Iznik plate, 16th century: tulips triumph, in both Turkey and Iran. In Istanbul, Isfahan, Delhi.

Iznik plate, 16th century: tulips triumph, in both Turkey and Iran. In Istanbul, Isfahan, Delhi.

But the best way to describe this diffuse and popular pattern is not as Muslim, though there are Muslim consumers, nor as Islamic, though many see an engagement with Qur’anic themes of nature and balance. But it is instead Islamicate because it permeates all levels of society regardless of class, language, or religion, and it also extends from Syria to Turkey to China. "The local production of tiles," as the catalogue explains, "were known in Damascus as ‘qishani’ derived from the name of the Iranian city of Kashan (because they were linked to that site), until the nineteenth century." Yet the historical/geographical origins are deeper still, for the Damascene color palette . . . "is itself a color scheme already found in the Mamluk era, despite the predominance in blue-white contrasts in the concern for imitating Chinese Yuan and Ming porcelain." Indeed, the primary difference between Iznik plates of the late 15th century and earlier Damascene tiles is that the technology of the former "brought the quality of Iznik production on a par with that of Chinese porcelain and contributed to their international renown, which continues till today." [2]

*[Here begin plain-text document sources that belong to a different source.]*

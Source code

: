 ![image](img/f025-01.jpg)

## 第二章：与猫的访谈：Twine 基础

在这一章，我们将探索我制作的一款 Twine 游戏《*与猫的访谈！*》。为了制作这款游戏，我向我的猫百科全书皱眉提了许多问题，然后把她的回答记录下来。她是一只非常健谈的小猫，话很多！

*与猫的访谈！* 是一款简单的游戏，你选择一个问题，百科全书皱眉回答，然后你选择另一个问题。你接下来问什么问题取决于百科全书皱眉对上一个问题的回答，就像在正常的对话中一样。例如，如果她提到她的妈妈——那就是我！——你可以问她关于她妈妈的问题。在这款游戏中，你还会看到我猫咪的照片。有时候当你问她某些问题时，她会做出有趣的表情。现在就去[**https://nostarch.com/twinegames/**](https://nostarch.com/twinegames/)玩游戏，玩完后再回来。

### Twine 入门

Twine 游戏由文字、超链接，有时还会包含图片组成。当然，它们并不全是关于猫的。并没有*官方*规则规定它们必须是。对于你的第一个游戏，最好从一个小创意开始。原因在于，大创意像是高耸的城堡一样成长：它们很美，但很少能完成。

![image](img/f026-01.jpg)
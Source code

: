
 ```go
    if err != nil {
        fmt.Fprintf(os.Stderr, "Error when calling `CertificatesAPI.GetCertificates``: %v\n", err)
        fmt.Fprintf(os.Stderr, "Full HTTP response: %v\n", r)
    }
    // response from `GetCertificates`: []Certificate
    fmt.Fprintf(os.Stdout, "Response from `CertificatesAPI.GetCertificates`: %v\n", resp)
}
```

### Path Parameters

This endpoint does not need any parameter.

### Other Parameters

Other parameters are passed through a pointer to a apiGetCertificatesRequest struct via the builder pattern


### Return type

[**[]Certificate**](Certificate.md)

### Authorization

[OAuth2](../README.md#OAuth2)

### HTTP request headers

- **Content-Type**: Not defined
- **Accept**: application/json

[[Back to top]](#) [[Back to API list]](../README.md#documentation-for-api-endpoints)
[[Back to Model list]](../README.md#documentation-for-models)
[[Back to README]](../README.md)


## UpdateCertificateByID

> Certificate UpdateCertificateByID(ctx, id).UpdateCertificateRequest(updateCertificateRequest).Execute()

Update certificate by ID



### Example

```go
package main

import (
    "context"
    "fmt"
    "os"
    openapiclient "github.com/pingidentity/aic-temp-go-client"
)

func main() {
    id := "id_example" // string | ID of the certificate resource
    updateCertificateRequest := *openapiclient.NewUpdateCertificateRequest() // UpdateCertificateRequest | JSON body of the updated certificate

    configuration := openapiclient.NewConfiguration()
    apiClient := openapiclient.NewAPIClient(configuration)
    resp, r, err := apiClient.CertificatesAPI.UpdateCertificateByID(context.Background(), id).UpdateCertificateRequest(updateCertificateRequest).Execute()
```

What needs to be stressed here is the huge trans-regional network of both production and aesthetic taste that originated from the Yuan (Mongol) period and persisted through Timur (a Chaghatai Turk as well as a Mongol), and shaped the public as well as private taste of those who were its most avid consumers. And nowhere is this arc of influence—at once territorially and culturally capacious—more evident than in poetry. Not just art objects but also verses can/should be described as Islamicate and, to the extent that it echoed the influence of Greater Iran, Persianate. Here are Islamicate/Persianate lyrics linking Iran to Syria to Turkey in a single tile panel. That is, they display Turko-Arab-Persian taste, with Mongol-Central Asian antecedents, in the form of Syrian Ottoman Persian(ate) tile. The panel occupied domestic space in 16th century Damascus:

Syrian Ottoman Persian(ate) tile, domestic space, also 16th century. In Istanbul, Isfahan, Delhi.

Syrian Ottoman Persian(ate) tile, domestic space, also 16th century. In Istanbul, Isfahan, Delhi.

Here is how it is described in the catalogue: "the panel displays the final beyt of a ghazal by the famous poet Hafiz, a native of the city of Shiraz: ‘The chant of Thy assembly swells the heavens, now that the poem of Hafiz of mellifluous tongue is Thy song.’" Yet, the cataloguer goes on to explain, "this panel does not come from Iran, but in all likelihood from Syria." And what are its aesthetic characteristics? "In the floriated frieze framing the inscription can be seen the bright chrome green so characteristic of Damascence production in the Ottoman era, combined with cobalt blue and turquoise" (and, one might also add, with a dominant blue-white contrast harking back to the rivalry/emulation of Chinese tiles) (Istanbul, Isfahan, Delhi 2008, 153).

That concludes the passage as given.